スウィッシュのリアキャリアはアドレスV125に比べてフレームが太くなり、最大積載許容重量も+1kgの6kgとなりました。アドレスV125といえば成約時にGIVIのリアボックスをプレゼントするキャンペーンが行われ、リアボックスが便利なギアとして浸透した経緯があります。スウィッシュのリアキャリアはさらに強固になっているので、多少容量の大きいリアボックスでも充分に装備できそうです。
スウィッシュの燃費・足つきは?
今回一週間都内の通勤で試乗したところ、スウィッシュの燃費は41.18km/Lでした。スウィッシュのガソリンタンク容量は5.5Lなので、計算上の連続航行距離は226.49kmとなります。アドレスV125のタンク容量は6.0L。スウィッシュの燃費はカタログスペック上ではかなり向上していますが、アドレスV125も大体200km走ると給油タイミングだったので、連続航行距離は大きくは変わらないようです。スウィッシュのシート高は760mm。アドレスV125に比べると20mm高く、車両重量も17kg重くなりました。ですが足が下りる位置のカウルをカットして足つき性を良くするスズキお得意のカットフロアボードと、前方が絞り込まれているシート形状のおかげで、足つき性は良好。身長165cmの筆者でもほぼ両足がべったりつきました。
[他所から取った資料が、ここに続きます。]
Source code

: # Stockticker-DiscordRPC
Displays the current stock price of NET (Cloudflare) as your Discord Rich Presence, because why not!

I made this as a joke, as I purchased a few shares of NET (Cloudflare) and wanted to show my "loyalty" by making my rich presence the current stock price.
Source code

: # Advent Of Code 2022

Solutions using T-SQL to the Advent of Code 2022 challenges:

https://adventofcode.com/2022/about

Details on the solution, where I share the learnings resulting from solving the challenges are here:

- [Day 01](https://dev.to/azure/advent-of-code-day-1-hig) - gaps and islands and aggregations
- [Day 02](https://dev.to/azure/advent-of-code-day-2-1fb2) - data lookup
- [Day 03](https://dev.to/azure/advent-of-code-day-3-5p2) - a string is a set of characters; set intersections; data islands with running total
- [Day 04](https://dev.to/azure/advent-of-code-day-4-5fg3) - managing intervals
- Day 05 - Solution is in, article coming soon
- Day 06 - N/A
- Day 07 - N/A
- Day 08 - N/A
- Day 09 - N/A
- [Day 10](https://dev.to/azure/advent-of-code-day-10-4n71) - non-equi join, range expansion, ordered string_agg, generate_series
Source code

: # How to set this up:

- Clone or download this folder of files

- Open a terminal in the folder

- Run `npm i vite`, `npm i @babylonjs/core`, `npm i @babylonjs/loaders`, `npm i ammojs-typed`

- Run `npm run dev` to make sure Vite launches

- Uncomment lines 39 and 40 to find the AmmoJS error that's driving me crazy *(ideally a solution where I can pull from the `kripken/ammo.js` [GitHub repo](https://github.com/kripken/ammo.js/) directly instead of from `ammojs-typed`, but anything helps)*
スウィッシュは通勤特急の後継機になりうる走行性能を持っているか?
アドレスV125は“通勤特急”と称され、フットワークの軽さが最大の売りでした。スウィッシュは前後10インチタイヤを装備しているものの、重量が大幅に増量。試乗前は「加速は期待できないのでは?」と感じていました。
スズキがスウィッシュに搭載したのはSEPエンジン。力強い加速と燃費性能を両立したユニットです。SEPエンジンはどうしても加速がマイルドになってしまう傾向がありますが、スウィッシュに乗り込みアクセルを開けてみると非常に力強く加速しました。
燃費性能に優れたエンジンは基本的に加速がフラットなのですが、スウィッシュは走り出しに力強さがあり、一気に加速します。30km/hぐらいからはフラットに加速していきますが、もたつくことはなく、90km/hぐらいまではスルスル加速します。
スウィッシュのフロントタイヤはアドレスV125に比べてワンサイズ幅広が採用され、車重が増えたことなどによって走行中の安定感が多少増した感じはあります。ただ10インチタイヤ採用の最大の利点は、やはり小回りが効くこと。制限速度一杯で走行するよりも混雑した街中でストップ&ゴーが繰り返されるシチュエーションでこそ光ります。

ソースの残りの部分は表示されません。